Mr Nuti was appointed chief executive of NCR Corporation in August last year, having previously worked for Symbol Technologies since 2002 – initially as chief operating officer and later as CEO. Symbol specialises in barcode, hand-held technology and, increasingly, RFID [radio frequency identification]. Under Mr Nuti it moved into profit in 2003 for the first time in five years and between 2002 and 2004 its revenues increased by 24 per cent.

Bill Nuti has spent much of his time since joining NCR in “talking to our customers”. “The old 80:20 rule no longer applies,” he says. “You need to look at that long tail in the demand curve and identify the profitability of each customer, not just that top 20 per cent which contributes 80 per cent of your business.”

That profitable 20 per cent does, however, require special nurturing: “The more you move up the food chain the more personalised your communications with customers must become,” he says. “To achieve that degree of customer intimacy you need to learn more of their needs.”

He also acknowledges that consumers tend not to put an intimate relationship with their bank high on their priority lists, which means technology has to be more surreptitious in identifying trends, patterns of behaviour or interest areas, and then converting this into relevant product offers and appropriate marketing messages.

“Banks need more information to enable them to reach out to customers,” says Mr Nuti, “but technology by itself cannot do that. There has to be business process change – and that can be a stumbling block.”

Banking is increasingly a global business and, with NCR focused on key growth markets, Mr Nuti is much preoccupied with developments in India and China. Banks there, he suggests, are “not burdened with legacy systems” and may be expected to embrace some of today’s more powerful analytical technologies rather more rapidly than their European and North American counterparts.
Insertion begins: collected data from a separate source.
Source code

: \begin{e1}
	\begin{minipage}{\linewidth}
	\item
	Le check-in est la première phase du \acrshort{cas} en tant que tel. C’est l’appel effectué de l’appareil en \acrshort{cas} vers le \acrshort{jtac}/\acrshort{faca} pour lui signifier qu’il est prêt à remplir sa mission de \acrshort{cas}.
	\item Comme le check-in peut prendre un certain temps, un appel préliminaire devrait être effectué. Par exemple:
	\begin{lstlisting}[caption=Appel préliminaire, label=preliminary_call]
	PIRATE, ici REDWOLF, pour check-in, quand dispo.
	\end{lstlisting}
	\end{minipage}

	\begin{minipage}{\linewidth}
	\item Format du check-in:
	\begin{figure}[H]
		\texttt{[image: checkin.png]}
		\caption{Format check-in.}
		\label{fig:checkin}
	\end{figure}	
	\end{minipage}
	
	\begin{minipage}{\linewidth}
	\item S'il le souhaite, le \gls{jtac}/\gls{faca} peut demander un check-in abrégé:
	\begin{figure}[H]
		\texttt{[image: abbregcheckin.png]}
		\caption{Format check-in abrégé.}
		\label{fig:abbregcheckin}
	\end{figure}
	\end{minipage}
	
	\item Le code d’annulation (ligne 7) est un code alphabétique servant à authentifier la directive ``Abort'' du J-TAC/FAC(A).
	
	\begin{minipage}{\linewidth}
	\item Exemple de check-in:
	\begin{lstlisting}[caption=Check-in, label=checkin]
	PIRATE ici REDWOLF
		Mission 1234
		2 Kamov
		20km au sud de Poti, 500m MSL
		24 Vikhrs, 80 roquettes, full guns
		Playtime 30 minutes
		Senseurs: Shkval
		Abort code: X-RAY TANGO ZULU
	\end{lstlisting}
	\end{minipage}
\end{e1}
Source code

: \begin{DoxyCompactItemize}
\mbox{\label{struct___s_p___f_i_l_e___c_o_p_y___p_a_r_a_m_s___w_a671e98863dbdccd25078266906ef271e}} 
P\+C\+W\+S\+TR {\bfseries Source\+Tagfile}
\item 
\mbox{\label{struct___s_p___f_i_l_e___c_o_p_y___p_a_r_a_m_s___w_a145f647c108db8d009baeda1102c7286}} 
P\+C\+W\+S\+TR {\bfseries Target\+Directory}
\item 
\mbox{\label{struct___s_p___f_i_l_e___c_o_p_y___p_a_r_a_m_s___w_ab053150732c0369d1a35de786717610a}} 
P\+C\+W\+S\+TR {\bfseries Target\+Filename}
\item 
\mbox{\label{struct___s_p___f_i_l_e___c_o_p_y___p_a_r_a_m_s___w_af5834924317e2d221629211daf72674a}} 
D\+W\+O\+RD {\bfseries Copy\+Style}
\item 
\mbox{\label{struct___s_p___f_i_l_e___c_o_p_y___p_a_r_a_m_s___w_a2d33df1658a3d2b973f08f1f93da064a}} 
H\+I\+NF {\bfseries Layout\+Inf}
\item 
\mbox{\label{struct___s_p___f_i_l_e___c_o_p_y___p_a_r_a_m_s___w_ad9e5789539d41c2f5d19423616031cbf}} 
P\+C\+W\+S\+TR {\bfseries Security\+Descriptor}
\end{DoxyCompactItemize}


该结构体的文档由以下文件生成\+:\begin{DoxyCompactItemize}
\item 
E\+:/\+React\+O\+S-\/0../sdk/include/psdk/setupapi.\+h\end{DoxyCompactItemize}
The same, however, is unlikely to be true in consumer-facing technologies. In the west, NCR sees self-service systems as a key growth area – be that additional functionality at the “hole in the wall” banking ATM [automated teller machine], self-check-in systems at airports, ticketing machines or self-check-out devices in retail stores.

He believes consumers love self-service – and it can reduce their inhibitions: Mr Nuti points out that sales at self-service ordering systems in US fast-food outlets regularly notch up a higher proportion of large-size portions than recorded by staff at the serving counter.

“To an enlightened bank the ATM is simply an extension of the enterprise,” says Mr Nuti, “and is a method of extending services in order to attract and retain customers. Banks need to think like retailers to engage customers as otherwise retailers will simply become banks and take over this space – and we’ve been seeing growth in financial services from major retailers like Tesco for years.”

NCR’s various self-service kiosks all have the same core IT systems making cross-functionality options easy to introduce, at least in theory: the technology makes it possible for a consumer to check in for a flight, extract foreign currency, or print out theatre tickets for a performance at their destination all from the same unit stationed in the overnight hotel before they head for the airport. Commercial factors may limit such developments but the potential is there.

“I wouldn’t expect self-service devices to develop quite so quickly in markets like China,” says Mr Nuti, “as consumers are not yet so familiar with these tools and businesses do not yet see them as delivering competitive advantage.”

But – wearing his NCR hardware sales division hat – Bill Nuti would be delighted to see the penetration levels of ATMs in India or China match European levels. In future he suggests, cash could be deposited at ATMs, notes “read” and authenticated by image sensors and funds posted to accounts instantly.

What else may the future hold? Today’s “digital generation” receives a growing number of services via mobile phone. With growth in electronic payment cards there is no reason why the phone should not become a funds transfer tool for withdrawing “virtual” money to a rechargeable payment card rather than depend on an ATM spewing out notes.

“Consumers can already use ATMs to upload cash for different top-up functions, so if a secure wireless infrastructure was in place then a mobile phone could be used instead,” he acknowledges – albeit rather reluctantly.

And when might this be?

“At least 10 years ahead.”

Half an hour later he has had second thoughts: “More like 25,” he says.